> **Given data**:
◇ ◇ ◇ ◇
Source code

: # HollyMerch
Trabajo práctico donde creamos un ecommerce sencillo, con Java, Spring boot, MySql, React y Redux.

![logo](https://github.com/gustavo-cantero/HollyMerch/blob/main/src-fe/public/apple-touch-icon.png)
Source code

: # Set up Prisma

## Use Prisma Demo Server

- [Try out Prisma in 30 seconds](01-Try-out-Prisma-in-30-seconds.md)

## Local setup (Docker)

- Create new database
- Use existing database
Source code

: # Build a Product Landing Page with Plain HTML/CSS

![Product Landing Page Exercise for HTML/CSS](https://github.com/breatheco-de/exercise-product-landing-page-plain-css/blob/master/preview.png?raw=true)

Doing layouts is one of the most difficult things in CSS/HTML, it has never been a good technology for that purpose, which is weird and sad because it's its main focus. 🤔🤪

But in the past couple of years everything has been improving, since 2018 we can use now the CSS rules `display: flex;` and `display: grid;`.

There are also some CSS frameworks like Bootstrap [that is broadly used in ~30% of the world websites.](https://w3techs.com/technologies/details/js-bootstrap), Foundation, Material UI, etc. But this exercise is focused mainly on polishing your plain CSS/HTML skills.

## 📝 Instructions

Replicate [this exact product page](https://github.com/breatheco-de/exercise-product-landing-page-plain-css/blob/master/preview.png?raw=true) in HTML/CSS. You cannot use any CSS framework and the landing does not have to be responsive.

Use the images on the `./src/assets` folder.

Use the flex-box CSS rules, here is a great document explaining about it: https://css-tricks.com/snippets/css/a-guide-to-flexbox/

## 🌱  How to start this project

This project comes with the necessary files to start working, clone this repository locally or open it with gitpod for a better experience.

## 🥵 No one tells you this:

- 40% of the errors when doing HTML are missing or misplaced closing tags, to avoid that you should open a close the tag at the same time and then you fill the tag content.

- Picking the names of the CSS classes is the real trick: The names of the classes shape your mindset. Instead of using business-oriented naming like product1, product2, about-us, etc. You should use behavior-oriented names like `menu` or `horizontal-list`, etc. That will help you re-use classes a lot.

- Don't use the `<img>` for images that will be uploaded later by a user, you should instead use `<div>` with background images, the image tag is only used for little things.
◇ ◇ ◇ ◇
> **What you should do**: Nothing in the material above may be skipped, so reproduce it all exactly.

> **Your response**:
Source code

: # HollyMerch
Trabajo práctico donde creamos un ecommerce sencillo, con Java, Spring boot, MySql, React y Redux.

![logo](https://github.com/gustavo-cantero/HollyMerch/blob/main/src-fe/public/apple-touch-icon.png)
Source code

: # Set up Prisma

## Use Prisma Demo Server

- [Try out Prisma in 30 seconds](01-Try-out-Prisma-in-30-seconds.md)

## Local setup (Docker)

- Create new database
- Use existing database
Source code

: # Build a Product Landing Page with Plain HTML/CSS

![Product Landing Page Exercise for HTML/CSS](https://github.com/breatheco-de/exercise-product-landing-page-plain-css/blob/master/preview.png?raw=true)

Doing layouts is one of the most difficult things in CSS/HTML, it has never been a good technology for that purpose, which is weird and sad because it's its main focus. 🤔🤪

But in the past couple of years everything has been improving, since 2018 we can use now the CSS rules `display: flex;` and `display: grid;`.

There are also some CSS frameworks like Bootstrap [that is broadly used in ~30% of the world websites.](https://w3techs.com/technologies/details/js-bootstrap), Foundation, Material UI, etc. But this exercise is focused mainly on polishing your plain CSS/HTML skills.

## 📝 Instructions

Replicate [this exact product page](https://github.com/breatheco-de/exercise-product-landing-page-plain-css/blob/master/preview.png?raw=true) in HTML/CSS. You cannot use any CSS framework and the landing does not have to be responsive.

Use the images on the `./src/assets` folder.

Use the flex-box CSS rules, here is a great document explaining about it: https://css-tricks.com/snippets/css/a-guide-to-flexbox/

## 🌱  How to start this project

This project comes with the necessary files to start working, clone this repository locally or open it with gitpod for a better experience.

## 🥵 No one tells you this:

- 40% of the errors when doing HTML are missing or misplaced closing tags, to avoid that you should open a close the tag at the same time and then you fill the tag content.

- Picking the names of the CSS classes is the real trick: The names of the classes shape your mindset. Instead of using business-oriented naming like product1, product2, about-us, etc. You should use behavior-oriented names like `menu` or `horizontal-list`, etc. That will help you re-use classes a lot.

- Don't use the `<img>` for images that will be uploaded later by a user, you should instead use `<div>` with background images, the image tag is only used for little things.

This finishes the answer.